It is significant that the speech contained no reference to the pursuit of these stated goals.

The findings from a recent highly professional study led by Terence Gomez has highlighted the dominant role played by GLCs in almost all sectors of the Malaysian economy, from aviation, banking, manufacturing, plantations to various modes of transportation.

In 2013, a total of 455 companies (including subsidiaries) were classified as government-linked investment companies (GLICs). There were 35 publicly listed companies which were among the top 100 companies listed on the Bursa Malaysia. The latter account for an overwhelming percentage of the capitalisation of the exchange.

Without a doubt, the government’s footprint is large in the business and commercial sectors. The entities in question act as monopolies or privileged entities, thus stifling private enterprise. This has led to flagging private investment despite tax and other incentives.

Of late several entities (e.g., Mara, Felda, Tabung Haji) have become mired in financial scandals. There is little or no accountability by such entities.

Furthermore, it is strange indeed that while Malaysia as a upper middle income country seeks to attract FDI flows, yet government linked agencies are currently exporting capital. These endeavors taken represent contradictions. But, more troubling is the fact that they give rise to abuses and corrupt practices.

The claims of successes in employment creation merit comment. While indeed some 2.3 million jobs have been created in the past eight years, most of these have been low paying jobs with many filled by migrant workers.

Serious shortages of skilled workers exist; paradoxically the brain drain continues unabated. These labor market developments along with the stagnation in wages are indicative of a failed set of policies that are contributing to the loss of competitiveness and entrapment as a middle-income country.

The self-congratulatory remarks about export growth are yet another example of delusion. While the current level of exports are expressed in ringgit terms, the PM has chosen to ignore the fact that he is comparing values based on different exchange rates.

The comparison of international reserve levels is rather devious – this is the only comparison linked to 1997!

The reporting of an increase in income per capita from RM27,819 in 2010 to RM49,713 in 2017. This trend is contradicted by the World Bank as the following numbers show:

The significance of these numbers points the extent to which Malaysia is lagging in terms of achieving “high income” status which in 2016 was set as income levels in excess of US$12,235.

Indeed, taking account of the current level of GNI per capita, projected exchange and growth rates, it is patently clear that the much-touted goal of achieving “high income” status by 2020 is a fading dream.

Budget allocations

The budget allocations for 2018 are projected at RM280.25 billion, an increase of RM20 billion, with RM234.25 billion for operating expenditure and some RM46 billion for development.

While further details are highlighted, Najib chose to be silent about a large item, namely debt service which amounts to 11 percent of the operating expenditure.
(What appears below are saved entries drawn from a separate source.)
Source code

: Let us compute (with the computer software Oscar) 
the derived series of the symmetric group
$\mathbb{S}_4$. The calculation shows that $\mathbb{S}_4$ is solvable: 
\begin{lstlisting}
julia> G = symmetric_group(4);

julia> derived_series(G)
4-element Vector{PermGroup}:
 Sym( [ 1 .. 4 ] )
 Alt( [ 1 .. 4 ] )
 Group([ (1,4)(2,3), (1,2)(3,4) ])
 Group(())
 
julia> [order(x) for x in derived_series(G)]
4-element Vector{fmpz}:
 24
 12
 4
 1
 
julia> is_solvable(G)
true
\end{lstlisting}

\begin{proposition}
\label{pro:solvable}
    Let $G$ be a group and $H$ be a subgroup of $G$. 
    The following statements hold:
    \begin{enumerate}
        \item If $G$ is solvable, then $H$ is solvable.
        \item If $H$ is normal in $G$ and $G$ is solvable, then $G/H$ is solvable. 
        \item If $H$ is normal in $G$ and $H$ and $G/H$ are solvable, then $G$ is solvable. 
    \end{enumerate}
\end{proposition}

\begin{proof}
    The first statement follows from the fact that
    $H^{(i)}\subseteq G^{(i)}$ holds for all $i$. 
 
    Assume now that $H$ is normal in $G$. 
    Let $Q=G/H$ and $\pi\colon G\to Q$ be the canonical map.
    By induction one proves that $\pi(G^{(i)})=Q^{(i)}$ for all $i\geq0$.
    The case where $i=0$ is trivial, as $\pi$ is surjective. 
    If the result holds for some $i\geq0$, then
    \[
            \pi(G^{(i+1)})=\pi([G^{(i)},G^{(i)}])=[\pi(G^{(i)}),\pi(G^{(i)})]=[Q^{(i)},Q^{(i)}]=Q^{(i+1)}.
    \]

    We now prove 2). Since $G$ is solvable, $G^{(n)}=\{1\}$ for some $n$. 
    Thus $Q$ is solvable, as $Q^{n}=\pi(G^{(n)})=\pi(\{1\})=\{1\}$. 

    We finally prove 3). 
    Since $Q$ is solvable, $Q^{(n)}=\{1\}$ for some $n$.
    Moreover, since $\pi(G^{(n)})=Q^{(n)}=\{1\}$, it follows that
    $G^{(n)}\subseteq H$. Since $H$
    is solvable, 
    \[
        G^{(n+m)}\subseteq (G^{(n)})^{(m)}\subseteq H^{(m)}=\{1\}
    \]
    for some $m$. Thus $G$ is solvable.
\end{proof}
The increased allocations are largely to restore cuts that were imposed earlier in the year.

Revenue collection in 2018 is projected at RM240 billion, an increase of approximately nine percent from RM220 billion in 2017.

No details are given either about the sources of revenue, or the amounts reduced by way of tax cuts and exemptions. The projected growth lacks credibility given GDP growth rate, reductions in revenue attributable to the exemptions from GST granted for big ticket items alongside the reductions in income tax rates.

In brief, the rosy estimates of modest growth in expenditure coupled with unrealistic levels of revenue receipts follow a pattern. Revenue projections are pitched high whilst expenditures are restrained in the budget.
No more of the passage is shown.